Take up the White Man's burden--
In patience to abide,
To veil the threat of terror
And check the show of pride;
By open speech and simple,
An hundred times made plain,
To seek another's profit
And work another's gain.
Take up the White Man's burden--
The savage wars of peace--
Fill full the mouth of Famine,
And bid the sickness cease;
And when your goal is nearest
(The end for others sought)
Watch sloth and heathen folly
Bring all your hopes to nought.
Take up the White Man's burden--
No iron rule of kings,
But toil of serf and sweeper--
The tale of common things.
The ports ye shall not enter,
The roads ye shall not tread,
Go, make them with your living
And mark them with your dead.
Take up the White Man's burden,
And reap his old reward--
The blame of those ye better
The hate of those ye guard--
The cry of those ye humor
(Ah, slowly!) toward the light:--
"Why brought ye us from bondage,
Our loved Egyptian night?"
Take up the White Man's burden--
Ye dare not stoop to less--
Nor call too loud on Freedom
To cloak your weariness.
By all ye will or whisper,
By all ye leave or do,
The silent sullen peoples
Shall weigh your God and you.
Take up the White Man's burden!
Have done with childish days--
The lightly-proffered laurel,
The easy ungrudged praise:
Comes now, to search your manhood
Through all the thankless years,
Cold, edged with dear-bought wisdom,
The judgment of your peers.
> Take up the White Man's burden,
> And reap his old reward--
> The blame of those ye better
> The hate of those ye guard--
>
> Kipling, in other words, was an old tub-thumping ethnocentrist. I imagine
> he would have thrashed you with his horse whip, even at the age of 70, if
> you'd had the stupid temerity to call him a Nazi.
>
> >I'm no fucking patriot,
> >which should have been real clear from the terms I was using.
>
> Okay. I misunderstood your references to honor, and
>
> < a specific cultural
> background, [...] a scource of strength, honor,
> and integrity you can use to help make difficult decisions
> when your own abilities seem inadequate to the tasks
> before you...
> the ideal of family relationships, extend[ed]

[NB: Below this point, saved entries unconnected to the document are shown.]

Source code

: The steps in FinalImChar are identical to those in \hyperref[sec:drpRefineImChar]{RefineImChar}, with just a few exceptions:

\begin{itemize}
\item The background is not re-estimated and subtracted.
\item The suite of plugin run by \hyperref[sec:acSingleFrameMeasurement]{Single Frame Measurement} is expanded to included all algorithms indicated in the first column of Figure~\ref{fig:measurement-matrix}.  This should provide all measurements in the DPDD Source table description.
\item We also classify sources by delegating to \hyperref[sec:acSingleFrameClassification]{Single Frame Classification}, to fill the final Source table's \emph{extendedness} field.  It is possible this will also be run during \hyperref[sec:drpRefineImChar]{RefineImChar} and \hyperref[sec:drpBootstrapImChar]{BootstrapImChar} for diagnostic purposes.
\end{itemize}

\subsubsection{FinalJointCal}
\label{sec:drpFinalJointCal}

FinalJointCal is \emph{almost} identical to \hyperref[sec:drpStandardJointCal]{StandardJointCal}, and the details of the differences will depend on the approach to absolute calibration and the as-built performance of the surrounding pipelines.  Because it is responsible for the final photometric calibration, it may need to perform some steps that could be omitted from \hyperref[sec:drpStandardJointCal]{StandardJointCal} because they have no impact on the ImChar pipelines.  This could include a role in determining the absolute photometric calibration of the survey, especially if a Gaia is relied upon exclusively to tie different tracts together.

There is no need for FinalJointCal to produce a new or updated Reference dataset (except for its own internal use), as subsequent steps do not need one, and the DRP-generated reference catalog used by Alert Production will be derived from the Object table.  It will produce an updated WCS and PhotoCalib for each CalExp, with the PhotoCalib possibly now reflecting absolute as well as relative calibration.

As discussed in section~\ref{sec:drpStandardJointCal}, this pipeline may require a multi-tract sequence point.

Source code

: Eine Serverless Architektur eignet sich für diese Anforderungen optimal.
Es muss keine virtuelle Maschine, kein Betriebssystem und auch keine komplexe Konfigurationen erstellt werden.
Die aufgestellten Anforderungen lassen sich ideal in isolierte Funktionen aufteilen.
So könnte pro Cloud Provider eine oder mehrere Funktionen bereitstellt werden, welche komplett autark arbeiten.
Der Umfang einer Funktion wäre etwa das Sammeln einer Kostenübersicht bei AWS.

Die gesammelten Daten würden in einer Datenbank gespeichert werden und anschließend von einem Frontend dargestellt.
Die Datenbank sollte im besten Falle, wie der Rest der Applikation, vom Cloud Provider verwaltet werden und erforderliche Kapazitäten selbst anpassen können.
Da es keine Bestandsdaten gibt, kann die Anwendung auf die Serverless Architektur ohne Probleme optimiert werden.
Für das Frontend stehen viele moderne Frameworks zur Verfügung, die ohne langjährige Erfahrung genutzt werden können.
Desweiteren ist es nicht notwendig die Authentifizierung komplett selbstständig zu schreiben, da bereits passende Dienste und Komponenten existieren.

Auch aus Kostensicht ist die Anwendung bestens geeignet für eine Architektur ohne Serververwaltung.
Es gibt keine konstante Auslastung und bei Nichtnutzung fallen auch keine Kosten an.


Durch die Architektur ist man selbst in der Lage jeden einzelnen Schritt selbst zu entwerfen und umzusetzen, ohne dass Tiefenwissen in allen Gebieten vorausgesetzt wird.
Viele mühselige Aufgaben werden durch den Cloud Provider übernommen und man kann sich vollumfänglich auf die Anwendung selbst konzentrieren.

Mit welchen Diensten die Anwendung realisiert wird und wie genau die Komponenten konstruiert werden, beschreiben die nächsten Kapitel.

> outwards in a manner consistent with the other
> larger groups relationship to those family bonds... >
>
> I assumed that the heart of this honor was military service, which is
> usually in the *service* of a *nation*--even if it's often a family
> tradition and one creating its own internal bonds of `elective family'.
> This sort of thing:
>
> Take up the White Man's burden!
> Have done with childish days--
> The lightly-proffered laurel,
> The easy ungrudged praise:
> Comes now, to search your manhood
> Through all the thankless years,
> Cold, edged with dear-bought wisdom,
> The judgment of your peers.
>
> >And as for *un-extropian*... well perhaps you should muster
> >a meeting of the Committee! :P
>
> Not me, sport. I'm not an extropian, just an interested bystander. But I'd
> be surprised if those who are would declare ethnocentrism an extropian
virtue.
>
> >I like people who
> >like science as well, but it's not like I'd call them to help bury a
> >body :)
>
> When I have occasion to bury my father's body (I hold his power of
> attorney) sometime in the next few years, I'll call his funeral directors.
> Incredible as it might seem, I don't expect to have to kill anyone and
> dispose of the body furtively with the help of kin. I know it sounds a bit
> bizarre, but here in Melbourne that's how conditions are.